Tras de Doyle hubo un ruido. Se volvió rápido.

Abigail se había desplomado inconsciente sobre la alfombra.

6

—¿Está mejor su esposa, señor Doyle?

—Sí, superintendente. Sólo fue la impresión recibida. El médico del hotel dice que pasará la noche bien, gracias a un sedante.

—Bien, bien. Me alegra por ella, lamento mucho que reaccionase así. Pero yo nunca pude imaginar que su esposa ignorase por completo los detalles del primer matrimonio suyo, señor Doyle…

—¡Le he dicho repetidas veces que aquel matrimonio fue una ridícula farsa! —protestó airadamente Desmond—. Ni siquiera estaba viva la joven cuando nos casaron.

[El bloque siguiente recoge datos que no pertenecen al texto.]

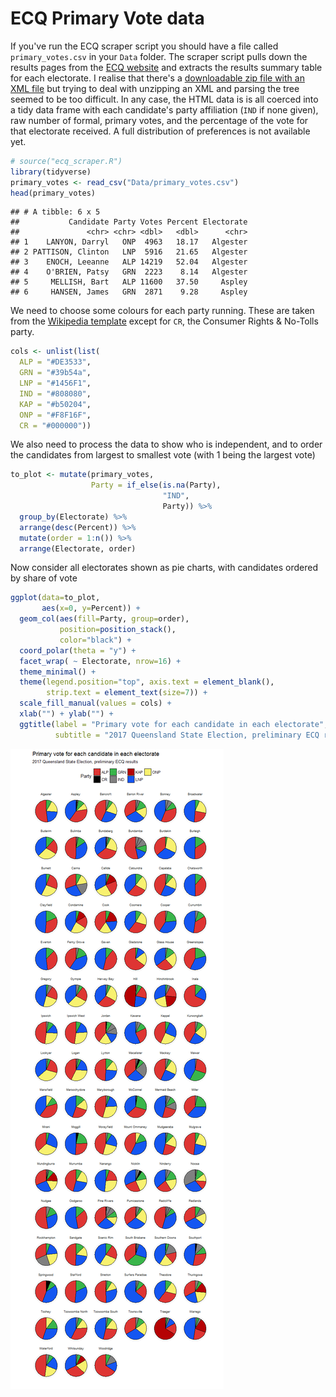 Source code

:ECQ Primary Vote data
================

If you've run the ECQ scraper script you should have a file called `primary_votes.csv` in your `Data` folder. The scraper script pulls down the results pages from the [ECQ website](https://results.ecq.qld.gov.au/elections/state/State2017/results/summary.html) and extracts the results summary table for each electorate. I realise that there's a [downloadable zip file with an XML file](https://results.ecq.qld.gov.au/elections/state/State2017/mediainformation.html) but trying to deal with unzipping an XML and parsing the tree seemed to be too difficult. In any case, the HTML data is is all coerced into a tidy data frame with each candidate's party affiliation (`IND` if none given), raw number of formal, primary votes, and the percentage of the vote for that electorate received. A full distribution of preferences is not available yet.

``` r
# source("ecq_scraper.R")
library(tidyverse)
primary_votes <- read_csv("Data/primary_votes.csv")
head(primary_votes)
```

    ## # A tibble: 6 x 5
    ##           Candidate Party Votes Percent Electorate
    ##               <chr> <chr> <dbl>   <dbl>      <chr>
    ## 1    LANYON, Darryl   ONP  4963   18.17   Algester
    ## 2 PATTISON, Clinton   LNP  5916   21.65   Algester
    ## 3    ENOCH, Leeanne   ALP 14219   52.04   Algester
    ## 4    O'BRIEN, Patsy   GRN  2223    8.14   Algester
    ## 5     MELLISH, Bart   ALP 11600   37.50     Aspley
    ## 6     HANSEN, James   GRN  2871    9.28     Aspley

We need to choose some colours for each party running. These are taken from the [Wikipedia template](https://en.wikipedia.org/wiki/Category:Australia_political_party_colour_templates) except for `CR`, the Consumer Rights & No-Tolls party.

``` r
cols <- unlist(list(
  ALP = "#DE3533",
  GRN = "#39b54a",
  LNP = "#1456F1",
  IND = "#808080",
  KAP = "#b50204",
  ONP = "#F8F16F",
  CR = "#000000"))
```

We also need to process the data to show who is independent, and to order the candidates from largest to smallest vote (with 1 being the largest vote)

``` r
to_plot <- mutate(primary_votes, 
                  Party = if_else(is.na(Party), 
                                  "IND", 
                                  Party)) %>%
  group_by(Electorate) %>%
  arrange(desc(Percent)) %>%
  mutate(order = 1:n()) %>%
  arrange(Electorate, order)
```

Now consider all electorates shown as pie charts, with candidates ordered by share of vote

``` r
ggplot(data=to_plot,
       aes(x=0, y=Percent)) + 
  geom_col(aes(fill=Party, group=order), 
           position=position_stack(),
           color="black") +
  coord_polar(theta = "y") +
  facet_wrap( ~ Electorate, nrow=16) +
  theme_minimal() + 
  theme(legend.position="top", axis.text = element_blank(), 
        strip.text = element_text(size=7)) +
  scale_fill_manual(values = cols) +
  xlab("") + ylab("") +
  ggtitle(label = "Primary vote for each candidate in each electorate",
          subtitle = "2017 Queensland State Election, preliminary ECQ results")
```

![](README_files/figure-markdown_github-ascii_identifiers/unnamed-chunk-4-1.png)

—Eso, desgraciadamente, será difícil de probar por su parte —comentó el policía, con tono desabrido, paseando por el amplio y destartalado despacho en el Yard, cuyas ventanas asomaban al Támesis brumoso—. Sólo disponemos de un registro de matrimonio que certifica esa boda el día once de febrero de 1920, en la capilla privada de los Courteney, en Regent's Park, así como un registro judicial de la misma ceremonia, extendido por un tal juez James Dudley en el juzgado de ese mismo distrito.

—Le parecerá increíble, monstruoso, pero me casé con una muerta. Fue una ceremonia horrible, con un cadáver vestido de novia. E igual fue la noche de bodas.

—Lamento no poderle creer, señor Doyle. Su historia es descabellada. Sabemos, sin embargo, que el doctor Clive Stratton, de Harley Street, médico de la familia Courteney, certificó la defunción de la joven el mismo día once, sin especificar hora concreta. Por tanto, cabe deducir que, en efecto, ella murió la misma fecha en que se casó con usted. Pero, lógicamente, no podemos admitir que fuese
antes,
sino
después
de esa ceremonia que convertía al viudo de Cheryl Courteney en heredero automático de una fortuna de más de cien mil libras esterlinas.

—Cien mil libras… —repitió Desmond, anonadado—. Cielos, es una gran fortuna… Pero yo nunca lo he sabido, jamás reclamé nada, no quiero un solo penique de esa desdichada joven…

—Posiblemente ha sido usted muy astuto al obrar así, señor Doyle —el policía le miró fijamente, parándose en sus pasos—. De no mediar esa boda, la fortuna de Cheryl Courteney habría pasado íntegra a su único pariente, una hermana llamada Melissa, que creo reside en la India. Pero su matrimonio le hace a usted heredero universal de la joven Cheryl, puesto que no existía testamento alguno.

—Ella tenía un tutor, un administrador o pariente llamado Oxley… —recordó Desmond.

—Eso es: Harry Oxley. Tío segundo de la joven y su tutor hasta la mayoría de edad, que se cumplía precisamente el día trece de febrero, fecha de su cumpleaños. Es decir, dos días después de la boda y muerte de la joven. Naturalmente, su matrimonio con usted la hacía automáticamente mayor de edad a efectos legales, y entraba en posesión de la herencia. Herencia que sólo unas horas después pasaba a ser totalmente suya conforme a la Ley, lo quiera o no, señor Doyle.

—Pero…, pero esto es enloquecedor, superintendente —se quejó Desmond amargamente—. No sé nada de esa fortuna, insisto en que me casé con una muerta y, por tanto, esa boda jamás existió como tal. Nunca tuve una esposa, nadie puede casarse con una difunta.

—Dicen que algo así hizo en Portugal hace siglos un rey enloquecido —suspiró el policía, reanudando sus paseos con las manos a la espalda—. Pero claro, vivimos en el siglo XX, no en la Edad Media, señor Doyle. Me resulta muy difícil aceptar su palabra de que se celebró una boda tan macabra.